I didn't know what to do. The pulling sensation I had felt in my gut earlier came back and my heart began to beat in my throat.
“Mama, treat!” Parsley shouted into my ear as she unfroze, almost knocking me back in a startle.
A bell began going off in the distance. It sounded like it was running up to me at a terrifying speed. It felt like I heard it before it even made a sound.
“Get the door!” Tomato screamed as I stood there, shaking. There was no time to think. Or maybe there was, but having just been spooked by two birds I had never trained to speak, I opted for urgency. I ran up to the door and looked out of the peep-hole. No one was there, but I could feel someone watching me from behind. When I turned around, Parsley and Tomato were right there, both staring at me from furry, four-legged, long-tailed bodies. One of them meowed but I couldn't tell which one. I ran to the pantry. The unsweetened shredded wheat cereal returned along with the cans of vegetable soup. No more chicken noodle. The blue bag in the hallway remained though. Tomato approached me and put his paws on my knees in a deep stretch and the tag on his collar collided with the little bell, producing a familiar jingle. He looked me in the eyes, blinking slowly. I felt a wave of peace I hadn't felt in a long time.

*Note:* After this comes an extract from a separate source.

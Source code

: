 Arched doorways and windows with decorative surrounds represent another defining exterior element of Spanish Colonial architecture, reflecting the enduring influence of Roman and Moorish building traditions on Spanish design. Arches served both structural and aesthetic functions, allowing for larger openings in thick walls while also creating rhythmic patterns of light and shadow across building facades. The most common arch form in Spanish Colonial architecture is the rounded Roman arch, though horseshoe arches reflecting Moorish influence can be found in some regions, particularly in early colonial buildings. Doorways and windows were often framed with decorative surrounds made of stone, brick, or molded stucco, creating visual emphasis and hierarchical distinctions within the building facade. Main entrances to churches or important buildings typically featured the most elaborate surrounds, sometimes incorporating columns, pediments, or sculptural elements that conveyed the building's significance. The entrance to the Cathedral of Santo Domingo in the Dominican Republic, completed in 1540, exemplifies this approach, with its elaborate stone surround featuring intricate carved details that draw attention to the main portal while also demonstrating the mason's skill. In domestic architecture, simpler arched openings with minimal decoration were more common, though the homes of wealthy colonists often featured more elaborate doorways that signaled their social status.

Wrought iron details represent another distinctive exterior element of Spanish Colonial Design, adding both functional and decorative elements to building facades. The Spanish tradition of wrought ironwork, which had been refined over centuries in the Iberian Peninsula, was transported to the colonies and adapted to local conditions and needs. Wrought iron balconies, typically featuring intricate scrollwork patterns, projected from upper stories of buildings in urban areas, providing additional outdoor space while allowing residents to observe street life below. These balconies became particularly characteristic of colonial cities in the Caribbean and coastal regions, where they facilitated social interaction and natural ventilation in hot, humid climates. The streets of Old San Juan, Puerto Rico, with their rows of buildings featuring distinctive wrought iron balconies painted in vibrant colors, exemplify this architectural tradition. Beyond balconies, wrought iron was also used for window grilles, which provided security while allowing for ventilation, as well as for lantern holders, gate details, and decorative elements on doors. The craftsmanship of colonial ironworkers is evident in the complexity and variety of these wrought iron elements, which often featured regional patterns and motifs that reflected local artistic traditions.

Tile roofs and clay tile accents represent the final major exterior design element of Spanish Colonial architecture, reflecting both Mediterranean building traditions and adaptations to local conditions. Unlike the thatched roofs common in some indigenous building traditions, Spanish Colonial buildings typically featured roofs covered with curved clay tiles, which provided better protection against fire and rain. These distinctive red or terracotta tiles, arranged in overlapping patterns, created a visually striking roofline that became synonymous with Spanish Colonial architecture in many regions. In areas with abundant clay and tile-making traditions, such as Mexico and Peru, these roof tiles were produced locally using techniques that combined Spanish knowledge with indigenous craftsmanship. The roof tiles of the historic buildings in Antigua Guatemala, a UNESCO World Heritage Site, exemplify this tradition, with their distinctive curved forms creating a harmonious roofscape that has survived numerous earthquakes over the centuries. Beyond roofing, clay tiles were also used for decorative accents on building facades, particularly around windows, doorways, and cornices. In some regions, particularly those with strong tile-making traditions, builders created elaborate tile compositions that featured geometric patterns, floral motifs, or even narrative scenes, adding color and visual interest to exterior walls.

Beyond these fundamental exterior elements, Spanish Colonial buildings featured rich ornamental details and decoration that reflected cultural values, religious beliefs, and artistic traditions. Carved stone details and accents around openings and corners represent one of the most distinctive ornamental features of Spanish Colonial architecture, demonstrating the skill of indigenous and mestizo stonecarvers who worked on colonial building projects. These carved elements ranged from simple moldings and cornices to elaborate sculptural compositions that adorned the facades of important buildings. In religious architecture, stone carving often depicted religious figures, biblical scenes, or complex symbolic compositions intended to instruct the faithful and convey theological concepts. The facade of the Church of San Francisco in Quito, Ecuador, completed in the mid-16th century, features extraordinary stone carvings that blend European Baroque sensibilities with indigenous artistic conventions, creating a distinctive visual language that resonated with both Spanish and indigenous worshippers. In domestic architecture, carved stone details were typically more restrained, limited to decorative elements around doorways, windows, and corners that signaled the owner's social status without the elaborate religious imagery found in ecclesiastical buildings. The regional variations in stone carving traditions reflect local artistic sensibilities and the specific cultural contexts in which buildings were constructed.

That blue bag taunted me as it sat there on the ground in front of my bedroom door, still containing indents from an angry beak and radiating an eeriness that I didn't want to think about. It was the only thing that had stayed and part of me wanted to leave it there—just learn to live with its presence on the floor, and whatever alternate timeline it symbolized. The cats stood behind me and watched, refusing to go near it when I did. I reached down taking the entire span of human history just to make contact with the cool, crunchy plastic. My fingertips crashed into the seagull logo and as soon as the tactility signaled its way into my brain, I was back in my bed, watching the cats groom themselves in their tree next to my desk in front of a backdrop of white walls. I was tempted to glance at the reflection on my phone screen.